Pictures paired with source code
——————————
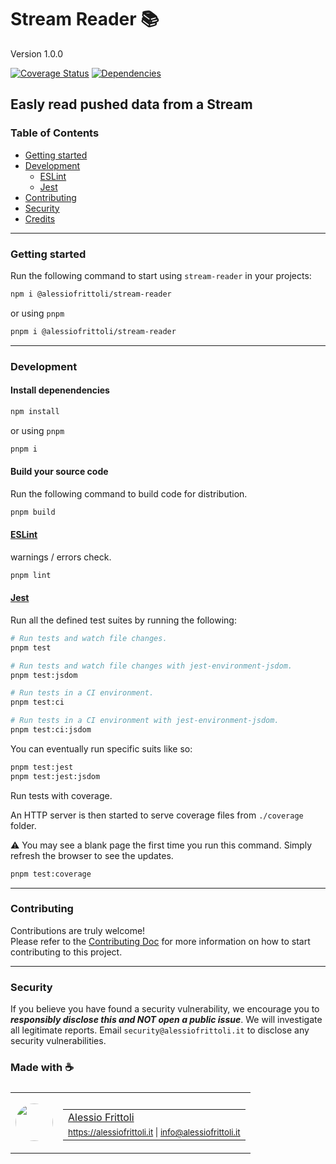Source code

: # Stream Reader 📚

Version 1.0.0

[![Coverage Status](https://coveralls.io/repos/github/alessiofrittoli/stream-reader/badge.svg)](https://coveralls.io/github/alessiofrittoli/stream-reader) [![Dependencies](https://img.shields.io/librariesio/release/npm/%40alessiofrittoli%2Fstream-reader)](https://libraries.io/npm/%40alessiofrittoli%2Fstream-reader)

## Easly read pushed data from a Stream

### Table of Contents

- [Getting started](#getting-started)
- [Development](#development)
	- [ESLint](#eslint)
	- [Jest](#jest)
- [Contributing](#contributing)
- [Security](#security)
- [Credits](#made-with-)

---

### Getting started

Run the following command to start using `stream-reader` in your projects:

```bash
npm i @alessiofrittoli/stream-reader
```

or using `pnpm`

```bash
pnpm i @alessiofrittoli/stream-reader
```

---

### Development

#### Install depenendencies

```bash
npm install
```

or using `pnpm`

```bash
pnpm i
```

#### Build your source code

Run the following command to build code for distribution.

```bash
pnpm build
```

#### [ESLint](https://www.npmjs.com/package/eslint)

warnings / errors check.

```bash
pnpm lint
```

#### [Jest](https://npmjs.com/package/jest)

Run all the defined test suites by running the following:

```bash
# Run tests and watch file changes.
pnpm test

# Run tests and watch file changes with jest-environment-jsdom.
pnpm test:jsdom

# Run tests in a CI environment.
pnpm test:ci

# Run tests in a CI environment with jest-environment-jsdom.
pnpm test:ci:jsdom
```

You can eventually run specific suits like so:

```bash
pnpm test:jest
pnpm test:jest:jsdom
```

Run tests with coverage.

An HTTP server is then started to serve coverage files from `./coverage` folder.

⚠️ You may see a blank page the first time you run this command. Simply refresh the browser to see the updates.

```bash
pnpm test:coverage
```

---

### Contributing

Contributions are truly welcome!\
Please refer to the [Contributing Doc](./CONTRIBUTING.md) for more information on how to start contributing to this project.

---

### Security

If you believe you have found a security vulnerability, we encourage you to **_responsibly disclose this and NOT open a public issue_**. We will investigate all legitimate reports. Email `security@alessiofrittoli.it` to disclose any security vulnerabilities.

### Made with ☕

<table style='display:flex;gap:20px;'>
	<tbody>
		<tr>
			<td>
				<img src='https://avatars.githubusercontent.com/u/35973186' style='width:60px;border-radius:50%;object-fit:contain;'>
			</td>
			<td>
				<table style='display:flex;gap:2px;flex-direction:column;'>
					<tbody>
						<tr>
							<td>
								<a href='https://github.com/alessiofrittoli' target='_blank' rel='noopener'>Alessio Frittoli</a>
							</td>
						</tr>
						<tr>
							<td>
								<small>
									<a href='https://alessiofrittoli.it' target='_blank' rel='noopener'>https://alessiofrittoli.it</a> |
									<a href='mailto:info@alessiofrittoli.it' target='_blank' rel='noopener'>info@alessiofrittoli.it</a>
								</small>
							</td>
						</tr>
					</tbody>
				</table>
			</td>
		</tr>
	</tbody>
</table>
——————————
• **TASK STATEMENT**:
Gather from the data above every line with the string "jsdom".

• **TASK OUTPUT**:
# Run tests and watch file changes with jest-environment-jsdom.
pnpm test:jsdom
# Run tests in a CI environment with jest-environment-jsdom.
pnpm test:ci:jsdom
pnpm test:jest:jsdom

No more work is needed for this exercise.